» Work item: All of the data needs to be repeated exactly.

» Study material:
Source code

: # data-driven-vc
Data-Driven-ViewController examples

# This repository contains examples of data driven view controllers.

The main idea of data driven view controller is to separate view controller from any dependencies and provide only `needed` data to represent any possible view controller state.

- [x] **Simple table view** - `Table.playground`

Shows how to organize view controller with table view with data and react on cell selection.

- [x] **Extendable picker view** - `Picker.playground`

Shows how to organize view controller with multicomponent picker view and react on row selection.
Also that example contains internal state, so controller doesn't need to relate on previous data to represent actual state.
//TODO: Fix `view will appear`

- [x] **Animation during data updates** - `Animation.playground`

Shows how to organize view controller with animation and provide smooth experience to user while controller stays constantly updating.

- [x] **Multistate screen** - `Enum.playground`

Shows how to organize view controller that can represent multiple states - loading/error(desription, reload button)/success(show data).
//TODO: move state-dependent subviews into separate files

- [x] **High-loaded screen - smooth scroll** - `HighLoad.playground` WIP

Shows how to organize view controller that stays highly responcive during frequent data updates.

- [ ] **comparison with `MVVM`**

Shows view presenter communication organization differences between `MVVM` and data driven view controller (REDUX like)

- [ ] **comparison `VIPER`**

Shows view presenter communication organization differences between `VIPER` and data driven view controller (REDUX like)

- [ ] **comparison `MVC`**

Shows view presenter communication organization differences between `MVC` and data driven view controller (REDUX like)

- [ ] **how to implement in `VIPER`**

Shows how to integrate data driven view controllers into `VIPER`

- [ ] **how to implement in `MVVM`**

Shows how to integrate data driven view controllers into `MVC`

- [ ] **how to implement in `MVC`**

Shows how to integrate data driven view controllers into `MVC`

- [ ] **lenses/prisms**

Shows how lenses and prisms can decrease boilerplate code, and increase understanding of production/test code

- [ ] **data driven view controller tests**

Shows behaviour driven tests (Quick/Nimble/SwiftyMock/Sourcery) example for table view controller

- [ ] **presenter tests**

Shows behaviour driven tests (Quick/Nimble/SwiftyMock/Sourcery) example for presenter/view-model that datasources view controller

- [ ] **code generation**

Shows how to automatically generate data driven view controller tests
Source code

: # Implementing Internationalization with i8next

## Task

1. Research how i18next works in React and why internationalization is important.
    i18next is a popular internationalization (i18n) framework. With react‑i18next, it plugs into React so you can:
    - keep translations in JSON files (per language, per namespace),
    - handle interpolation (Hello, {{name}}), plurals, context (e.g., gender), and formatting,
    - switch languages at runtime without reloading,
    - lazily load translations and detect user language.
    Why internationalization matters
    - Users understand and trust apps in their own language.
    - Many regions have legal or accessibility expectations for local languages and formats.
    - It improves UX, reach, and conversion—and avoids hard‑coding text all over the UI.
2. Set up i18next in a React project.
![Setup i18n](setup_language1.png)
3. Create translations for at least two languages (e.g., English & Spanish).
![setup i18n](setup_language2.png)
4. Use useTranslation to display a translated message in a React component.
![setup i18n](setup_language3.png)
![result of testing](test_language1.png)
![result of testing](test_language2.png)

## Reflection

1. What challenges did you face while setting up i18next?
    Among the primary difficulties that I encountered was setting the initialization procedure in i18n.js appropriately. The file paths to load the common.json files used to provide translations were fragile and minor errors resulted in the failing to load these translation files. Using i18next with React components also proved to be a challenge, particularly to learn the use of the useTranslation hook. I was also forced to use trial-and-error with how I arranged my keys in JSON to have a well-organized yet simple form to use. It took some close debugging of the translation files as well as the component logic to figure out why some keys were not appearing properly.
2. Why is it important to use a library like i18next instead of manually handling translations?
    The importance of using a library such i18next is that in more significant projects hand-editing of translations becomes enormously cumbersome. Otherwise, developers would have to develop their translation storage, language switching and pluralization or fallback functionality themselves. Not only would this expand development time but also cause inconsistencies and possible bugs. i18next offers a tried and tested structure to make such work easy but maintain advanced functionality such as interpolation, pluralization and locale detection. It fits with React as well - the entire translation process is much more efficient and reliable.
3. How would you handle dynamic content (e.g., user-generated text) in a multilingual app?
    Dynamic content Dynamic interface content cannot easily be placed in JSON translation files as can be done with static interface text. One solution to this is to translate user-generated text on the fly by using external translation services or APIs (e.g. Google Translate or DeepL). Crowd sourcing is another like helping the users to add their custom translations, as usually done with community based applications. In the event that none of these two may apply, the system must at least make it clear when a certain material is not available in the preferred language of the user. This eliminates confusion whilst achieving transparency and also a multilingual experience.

» Answer to the problem:
Source code

: # data-driven-vc
Data-Driven-ViewController examples

# This repository contains examples of data driven view controllers.

The main idea of data driven view controller is to separate view controller from any dependencies and provide only `needed` data to represent any possible view controller state.

- [x] **Simple table view** - `Table.playground`

Shows how to organize view controller with table view with data and react on cell selection.

- [x] **Extendable picker view** - `Picker.playground`

Shows how to organize view controller with multicomponent picker view and react on row selection.
Also that example contains internal state, so controller doesn't need to relate on previous data to represent actual state.
//TODO: Fix `view will appear`

- [x] **Animation during data updates** - `Animation.playground`

Shows how to organize view controller with animation and provide smooth experience to user while controller stays constantly updating.

- [x] **Multistate screen** - `Enum.playground`

Shows how to organize view controller that can represent multiple states - loading/error(desription, reload button)/success(show data).
//TODO: move state-dependent subviews into separate files

- [x] **High-loaded screen - smooth scroll** - `HighLoad.playground` WIP

Shows how to organize view controller that stays highly responcive during frequent data updates.

- [ ] **comparison with `MVVM`**

Shows view presenter communication organization differences between `MVVM` and data driven view controller (REDUX like)

- [ ] **comparison `VIPER`**

Shows view presenter communication organization differences between `VIPER` and data driven view controller (REDUX like)

- [ ] **comparison `MVC`**

Shows view presenter communication organization differences between `MVC` and data driven view controller (REDUX like)

- [ ] **how to implement in `VIPER`**

Shows how to integrate data driven view controllers into `VIPER`

- [ ] **how to implement in `MVVM`**

Shows how to integrate data driven view controllers into `MVC`

- [ ] **how to implement in `MVC`**

Shows how to integrate data driven view controllers into `MVC`

- [ ] **lenses/prisms**

Shows how lenses and prisms can decrease boilerplate code, and increase understanding of production/test code

- [ ] **data driven view controller tests**

Shows behaviour driven tests (Quick/Nimble/SwiftyMock/Sourcery) example for table view controller

- [ ] **presenter tests**

Shows behaviour driven tests (Quick/Nimble/SwiftyMock/Sourcery) example for presenter/view-model that datasources view controller

- [ ] **code generation**

Shows how to automatically generate data driven view controller tests
Source code

: # Implementing Internationalization with i8next

## Task

1. Research how i18next works in React and why internationalization is important.
    i18next is a popular internationalization (i18n) framework. With react‑i18next, it plugs into React so you can:
    - keep translations in JSON files (per language, per namespace),
    - handle interpolation (Hello, {{name}}), plurals, context (e.g., gender), and formatting,
    - switch languages at runtime without reloading,
    - lazily load translations and detect user language.
    Why internationalization matters
    - Users understand and trust apps in their own language.
    - Many regions have legal or accessibility expectations for local languages and formats.
    - It improves UX, reach, and conversion—and avoids hard‑coding text all over the UI.
2. Set up i18next in a React project.
![Setup i18n](setup_language1.png)
3. Create translations for at least two languages (e.g., English & Spanish).
![setup i18n](setup_language2.png)
4. Use useTranslation to display a translated message in a React component.
![setup i18n](setup_language3.png)
![result of testing](test_language1.png)
![result of testing](test_language2.png)

## Reflection

1. What challenges did you face while setting up i18next?
    Among the primary difficulties that I encountered was setting the initialization procedure in i18n.js appropriately. The file paths to load the common.json files used to provide translations were fragile and minor errors resulted in the failing to load these translation files. Using i18next with React components also proved to be a challenge, particularly to learn the use of the useTranslation hook. I was also forced to use trial-and-error with how I arranged my keys in JSON to have a well-organized yet simple form to use. It took some close debugging of the translation files as well as the component logic to figure out why some keys were not appearing properly.
2. Why is it important to use a library like i18next instead of manually handling translations?
    The importance of using a library such i18next is that in more significant projects hand-editing of translations becomes enormously cumbersome. Otherwise, developers would have to develop their translation storage, language switching and pluralization or fallback functionality themselves. Not only would this expand development time but also cause inconsistencies and possible bugs. i18next offers a tried and tested structure to make such work easy but maintain advanced functionality such as interpolation, pluralization and locale detection. It fits with React as well - the entire translation process is much more efficient and reliable.
3. How would you handle dynamic content (e.g., user-generated text) in a multilingual app?
    Dynamic content Dynamic interface content cannot easily be placed in JSON translation files as can be done with static interface text. One solution to this is to translate user-generated text on the fly by using external translation services or APIs (e.g. Google Translate or DeepL). Crowd sourcing is another like helping the users to add their custom translations, as usually done with community based applications. In the event that none of these two may apply, the system must at least make it clear when a certain material is not available in the preferred language of the user. This eliminates confusion whilst achieving transparency and also a multilingual experience.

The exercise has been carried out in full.